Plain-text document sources
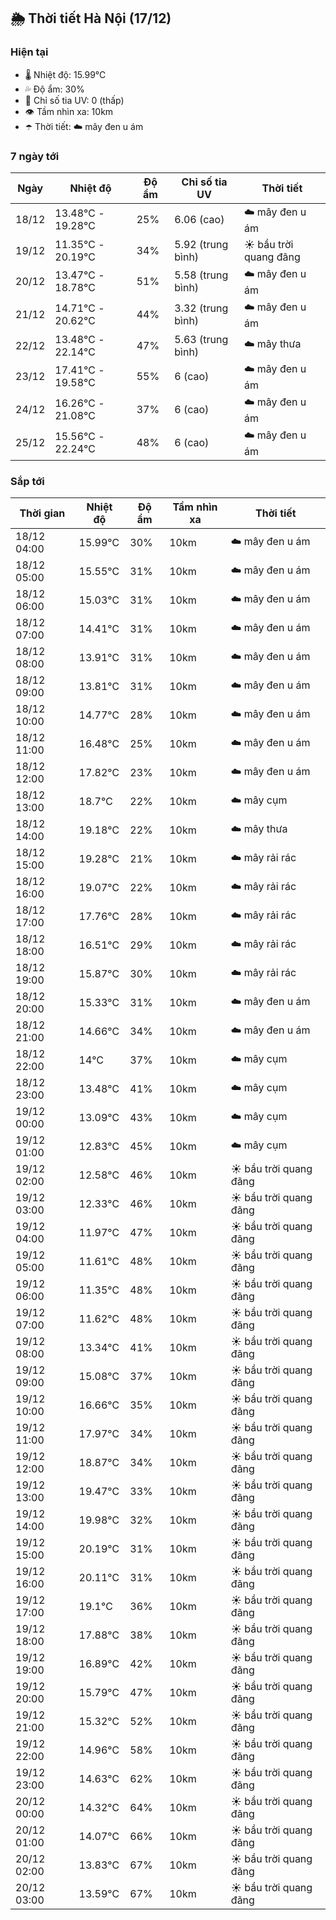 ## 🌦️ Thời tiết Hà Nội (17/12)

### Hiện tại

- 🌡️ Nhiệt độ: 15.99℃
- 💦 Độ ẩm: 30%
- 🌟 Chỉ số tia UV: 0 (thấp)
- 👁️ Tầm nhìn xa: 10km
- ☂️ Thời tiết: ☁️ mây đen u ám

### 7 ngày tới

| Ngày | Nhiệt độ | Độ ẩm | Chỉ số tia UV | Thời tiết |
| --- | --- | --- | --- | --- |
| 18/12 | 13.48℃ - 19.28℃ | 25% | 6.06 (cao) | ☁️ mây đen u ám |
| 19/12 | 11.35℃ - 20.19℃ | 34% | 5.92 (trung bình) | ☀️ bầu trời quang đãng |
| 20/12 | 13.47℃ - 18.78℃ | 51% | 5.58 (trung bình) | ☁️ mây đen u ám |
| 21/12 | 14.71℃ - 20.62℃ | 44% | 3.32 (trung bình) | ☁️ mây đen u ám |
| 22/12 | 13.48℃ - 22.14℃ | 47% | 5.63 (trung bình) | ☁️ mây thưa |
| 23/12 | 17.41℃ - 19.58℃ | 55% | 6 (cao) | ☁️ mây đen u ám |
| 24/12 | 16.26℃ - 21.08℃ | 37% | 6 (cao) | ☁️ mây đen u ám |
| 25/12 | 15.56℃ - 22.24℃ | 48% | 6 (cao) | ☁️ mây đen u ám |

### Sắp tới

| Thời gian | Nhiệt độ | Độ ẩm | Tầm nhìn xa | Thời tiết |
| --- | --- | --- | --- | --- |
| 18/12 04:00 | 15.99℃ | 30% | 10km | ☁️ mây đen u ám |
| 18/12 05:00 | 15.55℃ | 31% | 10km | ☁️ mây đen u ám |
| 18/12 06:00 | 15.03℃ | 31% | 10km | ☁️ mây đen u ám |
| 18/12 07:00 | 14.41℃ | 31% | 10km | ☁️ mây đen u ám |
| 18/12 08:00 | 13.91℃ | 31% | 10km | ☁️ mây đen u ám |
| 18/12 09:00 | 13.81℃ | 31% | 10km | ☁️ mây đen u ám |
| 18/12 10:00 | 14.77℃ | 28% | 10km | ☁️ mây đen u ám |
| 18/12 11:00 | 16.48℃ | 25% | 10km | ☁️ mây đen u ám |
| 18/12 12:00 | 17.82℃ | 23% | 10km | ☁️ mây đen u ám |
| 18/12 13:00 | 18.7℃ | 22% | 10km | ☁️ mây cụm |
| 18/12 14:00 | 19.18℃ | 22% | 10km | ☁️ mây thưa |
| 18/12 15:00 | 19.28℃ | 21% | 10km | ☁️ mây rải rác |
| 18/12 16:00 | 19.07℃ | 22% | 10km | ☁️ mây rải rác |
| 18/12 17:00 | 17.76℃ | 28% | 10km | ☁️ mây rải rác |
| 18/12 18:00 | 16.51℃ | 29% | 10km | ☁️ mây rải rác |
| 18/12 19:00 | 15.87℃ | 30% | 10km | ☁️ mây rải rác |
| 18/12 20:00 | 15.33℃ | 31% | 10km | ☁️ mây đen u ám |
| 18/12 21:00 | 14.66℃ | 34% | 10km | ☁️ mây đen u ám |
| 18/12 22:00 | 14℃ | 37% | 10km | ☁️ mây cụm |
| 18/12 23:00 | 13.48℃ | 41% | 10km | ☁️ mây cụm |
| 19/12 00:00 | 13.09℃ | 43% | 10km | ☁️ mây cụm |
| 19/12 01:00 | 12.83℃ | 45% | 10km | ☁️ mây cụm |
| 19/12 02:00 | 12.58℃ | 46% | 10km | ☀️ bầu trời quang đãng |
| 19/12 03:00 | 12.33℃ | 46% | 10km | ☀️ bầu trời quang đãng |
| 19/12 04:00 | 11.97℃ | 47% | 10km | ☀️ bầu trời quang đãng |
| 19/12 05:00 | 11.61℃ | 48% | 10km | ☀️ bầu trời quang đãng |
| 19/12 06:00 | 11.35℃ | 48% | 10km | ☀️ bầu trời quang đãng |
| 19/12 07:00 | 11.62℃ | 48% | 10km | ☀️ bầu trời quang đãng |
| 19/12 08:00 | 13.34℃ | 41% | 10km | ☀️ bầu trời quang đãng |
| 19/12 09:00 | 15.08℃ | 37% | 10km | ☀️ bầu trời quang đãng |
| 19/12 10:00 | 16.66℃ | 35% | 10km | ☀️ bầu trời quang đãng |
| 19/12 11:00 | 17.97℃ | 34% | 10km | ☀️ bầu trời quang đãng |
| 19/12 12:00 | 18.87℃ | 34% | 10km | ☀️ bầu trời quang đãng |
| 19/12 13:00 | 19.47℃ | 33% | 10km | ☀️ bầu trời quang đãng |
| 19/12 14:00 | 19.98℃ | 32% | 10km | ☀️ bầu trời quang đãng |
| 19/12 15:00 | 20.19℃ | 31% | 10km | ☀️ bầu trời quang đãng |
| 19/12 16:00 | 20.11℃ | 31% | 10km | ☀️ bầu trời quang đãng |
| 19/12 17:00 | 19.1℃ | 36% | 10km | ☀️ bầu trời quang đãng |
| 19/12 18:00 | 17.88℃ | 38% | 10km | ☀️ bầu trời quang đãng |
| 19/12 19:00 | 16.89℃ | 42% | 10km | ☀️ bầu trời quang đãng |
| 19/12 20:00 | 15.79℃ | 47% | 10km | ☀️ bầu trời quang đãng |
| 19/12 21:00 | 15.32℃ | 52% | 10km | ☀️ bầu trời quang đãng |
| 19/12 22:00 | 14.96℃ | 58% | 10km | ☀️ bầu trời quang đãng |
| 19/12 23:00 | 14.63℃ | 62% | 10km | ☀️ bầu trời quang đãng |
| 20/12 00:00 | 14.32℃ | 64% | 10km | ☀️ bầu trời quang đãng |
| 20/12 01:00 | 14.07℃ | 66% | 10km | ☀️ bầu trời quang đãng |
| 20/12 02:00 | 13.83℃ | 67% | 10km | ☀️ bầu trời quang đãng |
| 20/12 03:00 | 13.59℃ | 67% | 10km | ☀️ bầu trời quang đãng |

* [What is expected] Using the data above, extract exactly the lines from the one that holds "21/12 | 14.71℃" to the one that holds "19/12 12:00 |", both ends included, and no others.

* [Response to the exercise]
| 21/12 | 14.71℃ - 20.62℃ | 44% | 3.32 (trung bình) | ☁️ mây đen u ám |
| 22/12 | 13.48℃ - 22.14℃ | 47% | 5.63 (trung bình) | ☁️ mây thưa |
| 23/12 | 17.41℃ - 19.58℃ | 55% | 6 (cao) | ☁️ mây đen u ám |
| 24/12 | 16.26℃ - 21.08℃ | 37% | 6 (cao) | ☁️ mây đen u ám |
| 25/12 | 15.56℃ - 22.24℃ | 48% | 6 (cao) | ☁️ mây đen u ám |

### Sắp tới

| Thời gian | Nhiệt độ | Độ ẩm | Tầm nhìn xa | Thời tiết |
| --- | --- | --- | --- | --- |
| 18/12 04:00 | 15.99℃ | 30% | 10km | ☁️ mây đen u ám |
| 18/12 05:00 | 15.55℃ | 31% | 10km | ☁️ mây đen u ám |
| 18/12 06:00 | 15.03℃ | 31% | 10km | ☁️ mây đen u ám |
| 18/12 07:00 | 14.41℃ | 31% | 10km | ☁️ mây đen u ám |
| 18/12 08:00 | 13.91℃ | 31% | 10km | ☁️ mây đen u ám |
| 18/12 09:00 | 13.81℃ | 31% | 10km | ☁️ mây đen u ám |
| 18/12 10:00 | 14.77℃ | 28% | 10km | ☁️ mây đen u ám |
| 18/12 11:00 | 16.48℃ | 25% | 10km | ☁️ mây đen u ám |
| 18/12 12:00 | 17.82℃ | 23% | 10km | ☁️ mây đen u ám |
| 18/12 13:00 | 18.7℃ | 22% | 10km | ☁️ mây cụm |
| 18/12 14:00 | 19.18℃ | 22% | 10km | ☁️ mây thưa |
| 18/12 15:00 | 19.28℃ | 21% | 10km | ☁️ mây rải rác |
| 18/12 16:00 | 19.07℃ | 22% | 10km | ☁️ mây rải rác |
| 18/12 17:00 | 17.76℃ | 28% | 10km | ☁️ mây rải rác |
| 18/12 18:00 | 16.51℃ | 29% | 10km | ☁️ mây rải rác |
| 18/12 19:00 | 15.87℃ | 30% | 10km | ☁️ mây rải rác |
| 18/12 20:00 | 15.33℃ | 31% | 10km | ☁️ mây đen u ám |
| 18/12 21:00 | 14.66℃ | 34% | 10km | ☁️ mây đen u ám |
| 18/12 22:00 | 14℃ | 37% | 10km | ☁️ mây cụm |
| 18/12 23:00 | 13.48℃ | 41% | 10km | ☁️ mây cụm |
| 19/12 00:00 | 13.09℃ | 43% | 10km | ☁️ mây cụm |
| 19/12 01:00 | 12.83℃ | 45% | 10km | ☁️ mây cụm |
| 19/12 02:00 | 12.58℃ | 46% | 10km | ☀️ bầu trời quang đãng |
| 19/12 03:00 | 12.33℃ | 46% | 10km | ☀️ bầu trời quang đãng |
| 19/12 04:00 | 11.97℃ | 47% | 10km | ☀️ bầu trời quang đãng |
| 19/12 05:00 | 11.61℃ | 48% | 10km | ☀️ bầu trời quang đãng |
| 19/12 06:00 | 11.35℃ | 48% | 10km | ☀️ bầu trời quang đãng |
| 19/12 07:00 | 11.62℃ | 48% | 10km | ☀️ bầu trời quang đãng |
| 19/12 08:00 | 13.34℃ | 41% | 10km | ☀️ bầu trời quang đãng |
| 19/12 09:00 | 15.08℃ | 37% | 10km | ☀️ bầu trời quang đãng |
| 19/12 10:00 | 16.66℃ | 35% | 10km | ☀️ bầu trời quang đãng |
| 19/12 11:00 | 17.97℃ | 34% | 10km | ☀️ bầu trời quang đãng |
| 19/12 12:00 | 18.87℃ | 34% | 10km | ☀️ bầu trời quang đãng |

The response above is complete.